This Take1 iteration will construct a bag-of-words model and analyze it with a simple TensorFlow deep learning network. Due to the system's memory limitation, we have to break up the script processing into two parts. Part A will test the model with the training dataset using a five-fold validation. Part B will train the final model with the entire training dataset and make predictions on a previously unseen test dataset.

ANALYSIS: In this Take1 iteration, the bag-of-words model's performance achieved an average accuracy score of 87.18% after 20 epochs with five iterations of cross-validation. Furthermore, the final model processed the test dataset with an accuracy measurement of 85.24%.

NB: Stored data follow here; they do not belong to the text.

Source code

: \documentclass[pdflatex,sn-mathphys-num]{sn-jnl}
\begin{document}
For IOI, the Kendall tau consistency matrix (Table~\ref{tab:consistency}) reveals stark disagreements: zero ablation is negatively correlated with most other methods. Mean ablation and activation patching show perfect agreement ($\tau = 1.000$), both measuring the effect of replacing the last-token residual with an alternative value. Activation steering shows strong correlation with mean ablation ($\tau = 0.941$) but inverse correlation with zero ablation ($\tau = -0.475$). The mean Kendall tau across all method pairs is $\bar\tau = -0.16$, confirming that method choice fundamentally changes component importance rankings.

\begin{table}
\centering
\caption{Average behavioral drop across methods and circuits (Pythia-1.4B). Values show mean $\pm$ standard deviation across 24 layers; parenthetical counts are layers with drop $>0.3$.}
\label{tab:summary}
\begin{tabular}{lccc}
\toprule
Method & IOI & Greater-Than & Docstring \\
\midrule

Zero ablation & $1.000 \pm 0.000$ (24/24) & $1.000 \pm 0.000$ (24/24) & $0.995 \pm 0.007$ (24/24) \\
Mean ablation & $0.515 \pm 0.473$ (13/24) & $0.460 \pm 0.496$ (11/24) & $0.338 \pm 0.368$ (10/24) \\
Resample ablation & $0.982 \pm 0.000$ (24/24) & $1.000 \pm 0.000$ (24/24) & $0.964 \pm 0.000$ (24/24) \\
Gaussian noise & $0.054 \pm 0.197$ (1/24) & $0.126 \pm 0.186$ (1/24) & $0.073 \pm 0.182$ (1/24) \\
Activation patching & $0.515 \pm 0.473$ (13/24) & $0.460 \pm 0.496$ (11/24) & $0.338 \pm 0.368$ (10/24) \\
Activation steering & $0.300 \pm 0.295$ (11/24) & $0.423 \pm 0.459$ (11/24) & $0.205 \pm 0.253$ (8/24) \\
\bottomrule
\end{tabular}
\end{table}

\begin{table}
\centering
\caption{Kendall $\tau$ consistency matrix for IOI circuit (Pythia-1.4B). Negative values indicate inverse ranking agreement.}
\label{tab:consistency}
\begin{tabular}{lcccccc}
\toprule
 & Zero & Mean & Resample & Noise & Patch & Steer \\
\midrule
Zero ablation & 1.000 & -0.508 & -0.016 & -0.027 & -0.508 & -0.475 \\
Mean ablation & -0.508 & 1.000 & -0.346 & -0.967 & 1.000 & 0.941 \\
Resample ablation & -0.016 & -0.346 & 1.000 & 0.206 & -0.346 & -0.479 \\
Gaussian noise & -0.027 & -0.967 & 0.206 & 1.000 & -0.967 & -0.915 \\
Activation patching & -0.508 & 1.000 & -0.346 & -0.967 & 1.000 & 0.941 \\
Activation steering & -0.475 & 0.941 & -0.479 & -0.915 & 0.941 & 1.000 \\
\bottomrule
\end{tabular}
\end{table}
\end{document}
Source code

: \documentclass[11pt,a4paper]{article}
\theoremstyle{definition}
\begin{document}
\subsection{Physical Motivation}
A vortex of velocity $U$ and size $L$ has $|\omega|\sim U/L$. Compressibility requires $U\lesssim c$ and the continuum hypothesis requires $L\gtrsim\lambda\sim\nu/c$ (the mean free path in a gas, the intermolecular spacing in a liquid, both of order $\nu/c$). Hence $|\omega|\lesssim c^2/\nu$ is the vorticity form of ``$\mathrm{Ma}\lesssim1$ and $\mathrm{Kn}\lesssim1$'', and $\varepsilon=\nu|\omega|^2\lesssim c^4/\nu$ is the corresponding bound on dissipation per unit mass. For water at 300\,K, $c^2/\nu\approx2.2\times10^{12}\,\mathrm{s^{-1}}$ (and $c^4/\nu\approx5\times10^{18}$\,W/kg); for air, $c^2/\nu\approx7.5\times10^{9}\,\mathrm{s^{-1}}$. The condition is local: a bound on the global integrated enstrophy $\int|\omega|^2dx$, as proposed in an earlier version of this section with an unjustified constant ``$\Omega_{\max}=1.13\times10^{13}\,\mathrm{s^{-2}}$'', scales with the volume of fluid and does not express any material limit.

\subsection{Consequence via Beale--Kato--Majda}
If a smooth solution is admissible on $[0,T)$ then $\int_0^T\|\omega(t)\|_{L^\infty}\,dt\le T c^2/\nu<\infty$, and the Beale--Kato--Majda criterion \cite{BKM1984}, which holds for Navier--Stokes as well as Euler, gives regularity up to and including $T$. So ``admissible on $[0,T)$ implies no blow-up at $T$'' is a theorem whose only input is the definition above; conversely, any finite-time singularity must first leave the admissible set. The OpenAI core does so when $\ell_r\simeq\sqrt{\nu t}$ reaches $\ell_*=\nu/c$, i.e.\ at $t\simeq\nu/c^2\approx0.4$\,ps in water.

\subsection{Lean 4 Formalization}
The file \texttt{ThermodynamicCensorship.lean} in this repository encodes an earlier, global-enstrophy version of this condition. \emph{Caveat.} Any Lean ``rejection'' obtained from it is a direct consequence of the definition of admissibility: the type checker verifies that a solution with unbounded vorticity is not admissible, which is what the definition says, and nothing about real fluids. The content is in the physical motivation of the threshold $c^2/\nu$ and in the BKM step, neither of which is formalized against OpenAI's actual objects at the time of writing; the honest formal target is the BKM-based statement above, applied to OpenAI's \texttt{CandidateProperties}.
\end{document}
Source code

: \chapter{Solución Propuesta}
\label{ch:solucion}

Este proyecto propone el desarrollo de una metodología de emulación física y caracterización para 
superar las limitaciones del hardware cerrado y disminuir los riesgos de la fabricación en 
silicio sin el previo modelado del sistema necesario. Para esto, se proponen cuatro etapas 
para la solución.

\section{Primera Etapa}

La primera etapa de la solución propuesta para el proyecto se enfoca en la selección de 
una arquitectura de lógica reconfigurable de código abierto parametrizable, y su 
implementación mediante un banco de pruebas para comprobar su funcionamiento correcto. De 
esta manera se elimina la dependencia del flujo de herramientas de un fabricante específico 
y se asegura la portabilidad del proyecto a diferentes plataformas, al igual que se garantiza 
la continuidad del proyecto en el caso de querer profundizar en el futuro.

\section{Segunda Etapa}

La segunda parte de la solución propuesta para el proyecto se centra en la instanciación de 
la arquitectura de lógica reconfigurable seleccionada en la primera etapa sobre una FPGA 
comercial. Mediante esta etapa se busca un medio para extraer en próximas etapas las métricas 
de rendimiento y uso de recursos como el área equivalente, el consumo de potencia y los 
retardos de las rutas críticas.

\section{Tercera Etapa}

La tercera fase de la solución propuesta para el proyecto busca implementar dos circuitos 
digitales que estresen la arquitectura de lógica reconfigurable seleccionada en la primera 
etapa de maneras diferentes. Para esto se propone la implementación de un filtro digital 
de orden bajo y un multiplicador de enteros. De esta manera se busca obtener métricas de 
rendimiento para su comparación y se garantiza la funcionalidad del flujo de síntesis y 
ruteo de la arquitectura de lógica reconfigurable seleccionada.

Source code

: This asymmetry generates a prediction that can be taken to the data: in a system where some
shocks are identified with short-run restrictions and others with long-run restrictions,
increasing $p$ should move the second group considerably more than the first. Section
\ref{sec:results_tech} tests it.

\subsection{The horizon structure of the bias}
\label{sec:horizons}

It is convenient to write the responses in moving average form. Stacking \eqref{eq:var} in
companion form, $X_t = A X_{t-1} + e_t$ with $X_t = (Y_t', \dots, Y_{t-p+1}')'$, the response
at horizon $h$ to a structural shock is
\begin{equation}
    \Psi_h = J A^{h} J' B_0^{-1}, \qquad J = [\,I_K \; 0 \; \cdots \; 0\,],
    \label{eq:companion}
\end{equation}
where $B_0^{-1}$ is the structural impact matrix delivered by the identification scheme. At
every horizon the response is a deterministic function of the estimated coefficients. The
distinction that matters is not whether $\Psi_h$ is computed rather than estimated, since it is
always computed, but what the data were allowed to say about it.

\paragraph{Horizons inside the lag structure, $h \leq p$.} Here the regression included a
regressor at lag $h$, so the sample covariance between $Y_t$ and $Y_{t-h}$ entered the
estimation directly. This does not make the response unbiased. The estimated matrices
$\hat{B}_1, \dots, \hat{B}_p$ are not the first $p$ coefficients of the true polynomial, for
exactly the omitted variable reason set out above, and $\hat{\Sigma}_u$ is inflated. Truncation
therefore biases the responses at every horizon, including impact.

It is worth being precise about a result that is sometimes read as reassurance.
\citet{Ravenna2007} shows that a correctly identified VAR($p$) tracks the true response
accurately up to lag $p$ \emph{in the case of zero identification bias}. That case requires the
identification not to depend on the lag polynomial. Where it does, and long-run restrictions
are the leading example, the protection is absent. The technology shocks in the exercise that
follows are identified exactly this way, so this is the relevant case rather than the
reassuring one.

CONCLUSION: In this modeling iteration, the bag-of-words TensorFlow model appeared to be suitable for modeling this dataset. We should consider experimenting with TensorFlow for further modeling.

Dataset Used: Large Movie Review Dataset

Dataset ML Model: Binary class text classification with text-oriented features

Dataset Reference: https://ai.stanford.edu/~amaas/papers/wvSent_acl2011.bib

One potential source of performance benchmarks: https://ai.stanford.edu/~amaas/data/sentiment/ and https://ai.stanford.edu/~amaas/papers/wvSent_acl2011.pdf

A deep-learning text classification project generally can be broken down into five major tasks:

1. Prepare Environment
2. Load and Prepare Text Data
3. Define and Train Models
4. Evaluate and Optimize Models
5. Finalize Model and Make Predictions

# Task 1 - Prepare Environment

In [1]:
# # Install the packages to support accessing environment variable and SQL databases
# !pip install python-dotenv PyMySQL boto3

In [2]:
# # Retrieve GPU configuration information from Colab
# gpu_info = !nvidia-smi
# gpu_info = '\n'.join(gpu_info)
# if gpu_info.find('failed') >= 0:
#     print('Select the Runtime → "Change runtime type" menu to enable a GPU accelerator, ')
#     print('and then re-execute this cell.')
# else:
#     print(gpu_info)

In [3]:
# # Retrieve memory configuration information from Colab
# from psutil import virtual_memory
# ram_gb = virtual_memory().total / 1e9
# print('Your runtime has {:.1f} gigabytes of available RAM\n'.format(ram_gb))

# if ram_gb < 20:
#     print('To enable a high-RAM runtime, select the Runtime → "Change runtime type"')
#     print('menu, and then select High-RAM in the Runtime shape dropdown. Then, ')
#     print('re-execute this cell.')
# else:
#     print('You are using a high-RAM runtime!')

In [4]:
# Retrieve CPU information from the system
ncpu = !nproc
print("The number of available CPUs is:", ncpu[0])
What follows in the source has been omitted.